Apostamos cien contra uno a que el noventa por ciento de los que cantan infinitos augustos y deidad no saben lo que esas palabras quieren decir.
¡Y siendo como lo eran las bellas y sencillas antiguas oraciones –la Salve, el Padre Nuestro, el Avemaría y las letanías laureanas– que llegaban a su destino por la vía directa del sentimiento y del buen gusto literario, fueron substituidas por versos ripiosos, que no le dicen nada a quienes los entonan!
Menos mal que Dios –en su infinita tolerancia, bondad y sabiduría– pasa por encima de los malos poetas  y de los retóricos pesados, para  captar sólo las buenas intenciones; aquellas que sus criaturas le dicen con palabras sencillas, o sin ninguna palabra, en la íntima comunión del alma que anhela llegar a él.

Teología
Y no digamos que la Literatura.  También la Teología sale mal parada en estas cosas de mal cantar. Véase estos versitos –que canta mucha gente, con tanto entusiasmo como desafinación– “A Dios queremos en nuestras Leyes, en la Escuela y en el Hogar”. Desde el punto de vista musical y lírico, estos versos son algo así como si se quisiera poner en solfa y con solfeo las palabras escopeta, cancerbero o fideicomiso.
Y, desde el punto de vista teológico, la cosa no anda mejor. Según San Agustín, Dios está en esencia y presencia en todas las Leyes, siempre que ellas signifiquen la ordenación de las cosas hacia el bien común, hechas por quien tenga la potestad para hacerlas y promulgarlas. Agrega el ilustre obispo de Hipona –nos referimos siempre a San Agustín– que Dios inspira a los pueblos para que elijan a los legisladores que hagan sus propias leyes, y es por eso el glosador de aquel aforismo de Derecho Público que dice: La voluntad y la voz del pueblo son la suprema Ley, por la voluntad y la voz de Dios.
En cuanto a querer a Dios en las Escuelas, nos parece la mayor herejía escuchada nunca. Dios está en las Escuelas sin que nadie se lo pida, por la sencilla razón de que en las Escuelas están los niños, los puros, los castos y los limpios de corazón, destinados a ver a Dios y a tenerlo a su lado, según se dice en el inolvidable Sermón de la Montaña.
¡Y en el Hogar! Ahí es nada pedirle a Dios que entre en ciertos hogares, donde las mujeres, para no perder su elegancia de líneas, mandan criar a sus hijos a pechos mercenarios; en esos hogares que tienen a la puerta del lado de afuera la efigie de Jesús y cuyos dueños y dueñas viven permanentemente confundidos con los siete pecados capitales.
Pero en los otros, en los que sostienen con el ahincado esfuerzo, con las amarguras y dolores, y donde se cumple sin cortapisas el mandato de creced y multiplicaos, escasos de pan y de leche, con techo cribado y con abrigo muy tenue, allí está Dios omnipresente y protector, sin que se lo llame con cánticos desafinados ni con palabras sin sentido.

Política
Por último, nunca hemos comprendido, ni comprenderemos, la manía de los católicos que están empeñados en rebajar a Cristo a la categoría de un pobre Rey.

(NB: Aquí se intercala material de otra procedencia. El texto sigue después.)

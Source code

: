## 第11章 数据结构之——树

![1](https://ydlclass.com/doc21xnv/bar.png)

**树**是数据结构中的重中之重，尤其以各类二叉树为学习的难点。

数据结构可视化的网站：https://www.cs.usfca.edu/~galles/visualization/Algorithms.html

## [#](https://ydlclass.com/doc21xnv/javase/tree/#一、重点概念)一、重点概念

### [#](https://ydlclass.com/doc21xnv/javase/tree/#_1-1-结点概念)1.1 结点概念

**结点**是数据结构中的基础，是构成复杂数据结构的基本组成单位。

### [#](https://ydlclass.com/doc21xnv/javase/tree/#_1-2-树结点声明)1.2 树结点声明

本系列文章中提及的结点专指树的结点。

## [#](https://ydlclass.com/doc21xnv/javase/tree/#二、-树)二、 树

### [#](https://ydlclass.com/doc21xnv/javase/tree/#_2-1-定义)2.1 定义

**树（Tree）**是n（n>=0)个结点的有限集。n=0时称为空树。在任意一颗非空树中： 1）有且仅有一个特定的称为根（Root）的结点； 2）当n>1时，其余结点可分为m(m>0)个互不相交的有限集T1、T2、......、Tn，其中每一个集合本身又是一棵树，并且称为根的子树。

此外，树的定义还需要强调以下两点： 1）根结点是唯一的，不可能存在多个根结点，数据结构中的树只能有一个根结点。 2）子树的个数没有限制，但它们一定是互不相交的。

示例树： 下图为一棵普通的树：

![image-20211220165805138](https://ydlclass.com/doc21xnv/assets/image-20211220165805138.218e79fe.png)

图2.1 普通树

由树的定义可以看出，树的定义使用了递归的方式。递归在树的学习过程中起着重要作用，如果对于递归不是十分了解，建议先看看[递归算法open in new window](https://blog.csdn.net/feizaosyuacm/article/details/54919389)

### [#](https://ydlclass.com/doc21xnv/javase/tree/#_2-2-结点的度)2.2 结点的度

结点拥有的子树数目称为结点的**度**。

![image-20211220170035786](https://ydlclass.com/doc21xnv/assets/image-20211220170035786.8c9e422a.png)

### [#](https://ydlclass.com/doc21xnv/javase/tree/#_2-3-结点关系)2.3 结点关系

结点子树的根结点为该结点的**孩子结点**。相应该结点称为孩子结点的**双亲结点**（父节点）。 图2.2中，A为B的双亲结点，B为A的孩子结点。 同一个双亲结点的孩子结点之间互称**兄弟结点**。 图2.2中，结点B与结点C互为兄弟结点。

Parricidas, incestuosos, tiranos, uxoricidas, perdularios, aventureros, perjuros y polígamos, fueron reyes. En cambio, cuando los jueces deicidas le preguntaron a Jesús si era Rey, él contestó: “Mi reino no es de este mundo”. Por lo demás, en una República, la sola palabra Rey es subversiva, anticonstitucional, antidemocrática y antipopular y tiene casi siempre un significado reaccionario.